Even after all this, what the likes of the BBC have managed to achieve for African countries is establish misrepresentative media frames that depict them based on the fancies of London, Paris and Washington based editors.

But it’s time for new efforts to tame these bullies.

In the 70s the United Nations Education, Scientific and Cultural Organisation (UNESCO) attempted to respond to this call by sponsoring the establishment of a New World Information and Communication Order (NWICO).

While that attempt failed mainly because of firm opposition from USA, the leading beneficiary of then status-quo, the foundation was a guanine one.

For instance, at the time of launching NWICO, the entire developing world had a mere 4 percent of the world’s computers; Africa had less than three newspapers per country, whereas the United States had 1,687 and European countries had an average of 1,400 libraries compared to 18 for African countries, these among other communication inequalities.

Today, the situation has much improved especially from the media infrastructure point of view, Africa has more newspapers, deeper internet penetration and digital literacy, mobile phones and African scholars and writers have found space in the global public sphere.

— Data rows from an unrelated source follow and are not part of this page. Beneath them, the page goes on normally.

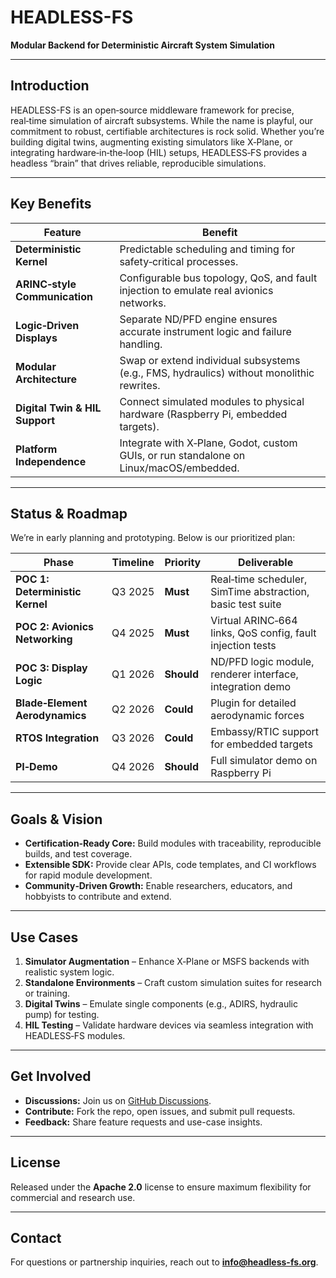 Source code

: # HEADLESS-FS

**Modular Backend for Deterministic Aircraft System Simulation**

---

## Introduction

HEADLESS-FS is an open‑source middleware framework for precise, real‑time simulation of aircraft subsystems. While the name is playful, our commitment to robust, certifiable architectures is rock solid. Whether you’re building digital twins, augmenting existing simulators like X‑Plane, or integrating hardware‑in‑the‑loop (HIL) setups, HEADLESS‑FS provides a headless “brain” that drives reliable, reproducible simulations.

---

## Key Benefits

| Feature                        | Benefit                                                                                   |
| ------------------------------ | ----------------------------------------------------------------------------------------- |
| **Deterministic Kernel**       | Predictable scheduling and timing for safety‑critical processes.                          |
| **ARINC‑style Communication**  | Configurable bus topology, QoS, and fault injection to emulate real avionics networks.    |
| **Logic‑Driven Displays**      | Separate ND/PFD engine ensures accurate instrument logic and failure handling.            |
| **Modular Architecture**       | Swap or extend individual subsystems (e.g., FMS, hydraulics) without monolithic rewrites. |
| **Digital Twin & HIL Support** | Connect simulated modules to physical hardware (Raspberry Pi, embedded targets).          |
| **Platform Independence**      | Integrate with X‑Plane, Godot, custom GUIs, or run standalone on Linux/macOS/embedded.    |

---

## Status & Roadmap

We’re in early planning and prototyping. Below is our prioritized plan:

| Phase                           | Timeline | Priority   | Deliverable                                                |
| ------------------------------- | -------- | ---------- | ---------------------------------------------------------- |
| **POC 1: Deterministic Kernel** | Q3 2025  | **Must**   | Real‑time scheduler, SimTime abstraction, basic test suite |
| **POC 2: Avionics Networking**  | Q4 2025  | **Must**   | Virtual ARINC‑664 links, QoS config, fault injection tests |
| **POC 3: Display Logic**        | Q1 2026  | **Should** | ND/PFD logic module, renderer interface, integration demo  |
| **Blade‑Element Aerodynamics**  | Q2 2026  | **Could**  | Plugin for detailed aerodynamic forces                     |
| **RTOS Integration**            | Q3 2026  | **Could**  | Embassy/RTIC support for embedded targets                  |
| **PI‑Demo**                     | Q4 2026  | **Should** | Full simulator demo on Raspberry Pi                        |

---

## Goals & Vision

* **Certification‑Ready Core:** Build modules with traceability, reproducible builds, and test coverage.
* **Extensible SDK:** Provide clear APIs, code templates, and CI workflows for rapid module development.
* **Community‑Driven Growth:** Enable researchers, educators, and hobbyists to contribute and extend.

---

## Use Cases

1. **Simulator Augmentation** – Enhance X‑Plane or MSFS backends with realistic system logic.
2. **Standalone Environments** – Craft custom simulation suites for research or training.
3. **Digital Twins** – Emulate single components (e.g., ADIRS, hydraulic pump) for testing.
4. **HIL Testing** – Validate hardware devices via seamless integration with HEADLESS‑FS modules.

---

## Get Involved

- **Discussions:** Join us on [GitHub Discussions](https://github.com/mzau/HEADLESS-FS/discussions).
- **Contribute:** Fork the repo, open issues, and submit pull requests.
- **Feedback:** Share feature requests and use-case insights.

---

## License

Released under the **Apache 2.0** license to ensure maximum flexibility for commercial and research use.

---

## Contact

For questions or partnership inquiries, reach out to **[info@headless-fs.org](mailto:info@headless-fs.org)**.

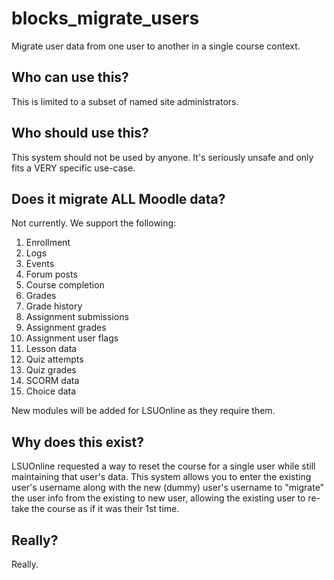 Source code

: # blocks_migrate_users
Migrate user data from one user to another in a single course context.

## Who can use this?
This is limited to a subset of named site administrators.

## Who should use this?
This system should not be used by anyone. It's seriously unsafe and only fits a VERY specific use-case.

## Does it migrate ALL Moodle data?
Not currently. We support the following:
1. Enrollment
1. Logs
1. Events
1. Forum posts
1. Course completion
1. Grades
1. Grade history
1. Assignment submissions
1. Assignment grades
1. Assignment user flags
1. Lesson data
1. Quiz attempts
1. Quiz grades
1. SCORM data
1. Choice data

New modules will be added for LSUOnline as they require them.

## Why does this exist?
LSUOnline requested a way to reset the course for a single user while still maintaining that user's data.
This system allows you to enter the existing user's username along with the new (dummy) user's username to "migrate" the user info from the existing to new user, allowing the existing user to re-take the course as if it was their 1st time.

## Really?
Really.
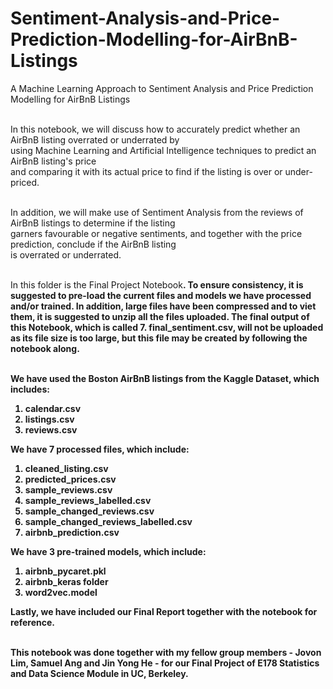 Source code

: # Sentiment-Analysis-and-Price-Prediction-Modelling-for-AirBnB-Listings
A Machine Learning Approach to Sentiment Analysis and Price Prediction Modelling for AirBnB Listings

<br/>In this notebook, we will discuss how to accurately predict whether an AirBnB listing overrated or underrated by 
<br/> using Machine Learning and Artificial Intelligence techniques to predict an AirBnB listing's price  
and comparing it with its actual price to find if the listing is over or under-priced.

<br/> In addition, we will make use of Sentiment Analysis from the reviews of AirBnB listings to determine if the listing
<br/> garners favourable or negative sentiments, and together with the price prediction, conclude if the AirBnB listing
<br/>is overrated or underrated.

<br/>In this folder is the </b>Final Project Notebook<b>. To ensure consistency, it is suggested to pre-load the current files and models we have processed and/or trained. In addition, large files have been compressed and to viet them, it is suggested to unzip all the files uploaded. The final output of this Notebook, which is called 7. final_sentiment.csv, will not be uploaded as its file size is too large, but this file may be created by following the notebook along.

<br/>We have used the Boston AirBnB listings from the Kaggle Dataset, which includes:

1. calendar.csv
2. listings.csv
3. reviews.csv

We have 7 processed files, which include:

1. cleaned_listing.csv
2. predicted_prices.csv
3. sample_reviews.csv
4. sample_reviews_labelled.csv
5. sample_changed_reviews.csv
6. sample_changed_reviews_labelled.csv
8. airbnb_prediction.csv

We have 3 pre-trained models, which include:

1. airbnb_pycaret.pkl
2. airbnb_keras folder
3. word2vec.model

Lastly, we have included our Final Report together with the notebook for reference.

<br/>This notebook was done together with my fellow group members - Jovon Lim, Samuel Ang and Jin Yong He - for our Final Project of E178 Statistics and Data Science Module in UC, Berkeley.
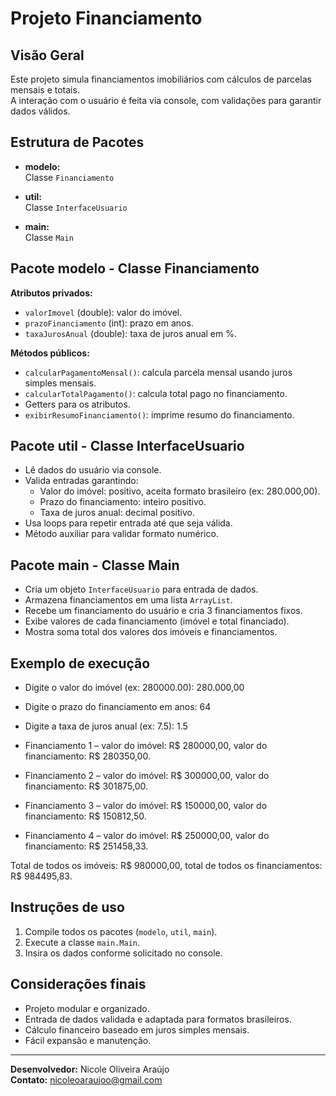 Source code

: # Projeto Financiamento

## Visão Geral
Este projeto simula financiamentos imobiliários com cálculos de parcelas mensais e totais.  
A interação com o usuário é feita via console, com validações para garantir dados válidos.

## Estrutura de Pacotes
- **modelo:**  
  Classe `Financiamento`

- **util:**  
  Classe `InterfaceUsuario`

- **main:**  
  Classe `Main`

## Pacote modelo - Classe Financiamento
**Atributos privados:**  
- `valorImovel` (double): valor do imóvel.  
- `prazoFinanciamento` (int): prazo em anos.  
- `taxaJurosAnual` (double): taxa de juros anual em %.

**Métodos públicos:**  
- `calcularPagamentoMensal()`: calcula parcela mensal usando juros simples mensais.  
- `calcularTotalPagamento()`: calcula total pago no financiamento.  
- Getters para os atributos.  
- `exibirResumoFinanciamento()`: imprime resumo do financiamento.

## Pacote util - Classe InterfaceUsuario
- Lê dados do usuário via console.  
- Valida entradas garantindo:  
  - Valor do imóvel: positivo, aceita formato brasileiro (ex: 280.000,00).  
  - Prazo do financiamento: inteiro positivo.  
  - Taxa de juros anual: decimal positivo.  
- Usa loops para repetir entrada até que seja válida.  
- Método auxiliar para validar formato numérico.

## Pacote main - Classe Main
- Cria um objeto `InterfaceUsuario` para entrada de dados.  
- Armazena financiamentos em uma lista `ArrayList`.  
- Recebe um financiamento do usuário e cria 3 financiamentos fixos.  
- Exibe valores de cada financiamento (imóvel e total financiado).  
- Mostra soma total dos valores dos imóveis e financiamentos.

## Exemplo de execução
- Digite o valor do imóvel (ex: 280000.00): 280.000,00
- Digite o prazo do financiamento em anos: 64
- Digite a taxa de juros anual (ex: 7.5): 1.5

- Financiamento 1 – valor do imóvel: R$ 280000,00, valor do financiamento: R$ 280350,00.
- Financiamento 2 – valor do imóvel: R$ 300000,00, valor do financiamento: R$ 301875,00.
- Financiamento 3 – valor do imóvel: R$ 150000,00, valor do financiamento: R$ 150812,50.
- Financiamento 4 – valor do imóvel: R$ 250000,00, valor do financiamento: R$ 251458,33.

Total de todos os imóveis: R$ 980000,00, total de todos os financiamentos: R$ 984495,83.

## Instruções de uso
1. Compile todos os pacotes (`modelo`, `util`, `main`).  
2. Execute a classe `main.Main`.  
3. Insira os dados conforme solicitado no console.

## Considerações finais
- Projeto modular e organizado.  
- Entrada de dados validada e adaptada para formatos brasileiros.  
- Cálculo financeiro baseado em juros simples mensais.  
- Fácil expansão e manutenção.

---

**Desenvolvedor:** Nicole Oliveira Araújo  
**Contato:** nicoleoaraujoo@gmail.com
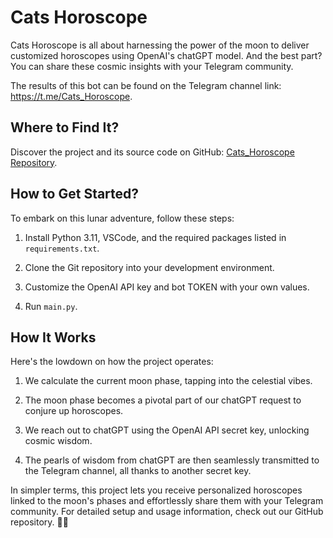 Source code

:# Cats Horoscope

Cats Horoscope is all about harnessing the power of the moon to deliver customized horoscopes using OpenAI's chatGPT model. And the best part? You can share these cosmic insights with your Telegram community.

The results of this bot can be found on the Telegram channel link: https://t.me/Cats_Horoscope.

## Where to Find It?

Discover the project and its source code on GitHub: [Cats_Horoscope Repository](https://github.com/dane1k/Cats_Horoscope).

## How to Get Started?

To embark on this lunar adventure, follow these steps:

1. Install Python 3.11, VSCode, and the required packages listed in `requirements.txt`.

2. Clone the Git repository into your development environment.

3. Customize the OpenAI API key and bot TOKEN with your own values.

4. Run `main.py`.

## How It Works

Here's the lowdown on how the project operates:

1. We calculate the current moon phase, tapping into the celestial vibes.

2. The moon phase becomes a pivotal part of our chatGPT request to conjure up horoscopes.

3. We reach out to chatGPT using the OpenAI API secret key, unlocking cosmic wisdom.

4. The pearls of wisdom from chatGPT are then seamlessly transmitted to the Telegram channel, all thanks to another secret key.

In simpler terms, this project lets you receive personalized horoscopes linked to the moon's phases and effortlessly share them with your Telegram community. For detailed setup and usage information, check out our GitHub repository. 🌙✨
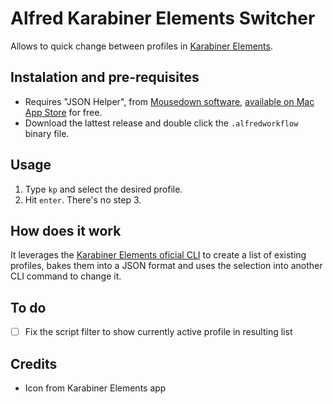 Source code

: # Alfred Karabiner Elements Switcher
Allows to quick change between profiles in [Karabiner Elements](https://karabiner-elements.pqrs.org).

## Instalation and pre-requisites
- Requires "JSON Helper", from [Mousedown software](https://www.mousedown.net/software/JSONHelper.html), [available on Mac App Store](https://apps.apple.com/br/app/json-helper-for-applescript/id453114608?mt=12) for free.
- Download the lattest release and double click the `.alfredworkflow` binary file.

## Usage
1. Type `kp` and select the desired profile.
2. Hit `enter`.
There's no step 3.

## How does it work
It leverages the [Karabiner Elements oficial CLI](https://karabiner-elements.pqrs.org/docs/manual/misc/command-line-interface/) to create a list of existing profiles, bakes them into a JSON format and uses the selection into another CLI command to change it.

## To do
- [ ] Fix the script filter to show currently active profile in resulting list

## Credits
- Icon from Karabiner Elements app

But that’s all about it. Africa is more of a bystander in international communication where the real initialing of debates and decision making is still a monopoly of the original gurus.

African print and broadcast media have modeled their programming on the stylebooks of the likes of the BBC blindly accepted as ‘professional standards.’

Meanwhile, African journalists work hard to win ‘excellence awards’ from the likes of CNN and when a standout African journalist shines, his peers point out that ‘you deserve to work for the BBC.’

This week, I met Ugandan BBC radio Journalist Allan Kasujja, at Serena Kigali Hotel, I truly envied him for his success, but Africa needs to create its own journalism template.

Europe’s Journalism model is a mismatch to Africa’s current needs especially at a time everyone is singing ‘Africa rising.’

Rather than follow the BBC’s lead of ‘man-bite-dog style of journalism’ African media should create more space for success stories that depict that ‘rise.

In Rwanda, everyone is busy developing along with a fast growing economy and the media here is focused on more development journalism that fits ‘these new times.’

This is not to say that we should keep silent when we stumble on political scandals, rigged elections or stolen public funds, the African journalism template should strike the delicate balance required while giving more prominence to a positive and developmental African story.

So how do we tame the BBC?

First, we could ban the BBC for a few months until a solemn apology to both country and the victims of the 1994 genocide against the Tutsi (that are yet to recover from the shocking distortion of facts depicted in the now infamous BBC broadcast) is given.

Imagine the brouhaha that would emerge if say Rwanda’s national public broadcaster ran a report that for instance disputed the authenticity of the revered queen of England, development aid would probably be suspended.

To tame the BBC, Africa should do what China is doing; invest in pan-African media with the aim of competing for a place on the international communication high table.

After years of being misrepresented, China chose to invest in its own international media, CCTV-news which is now deconstructing the traditional status-quo.

Until Africa gets its own mouth to speak for itself, it will always be victim of misrepresentation and well orchestrated western media propaganda.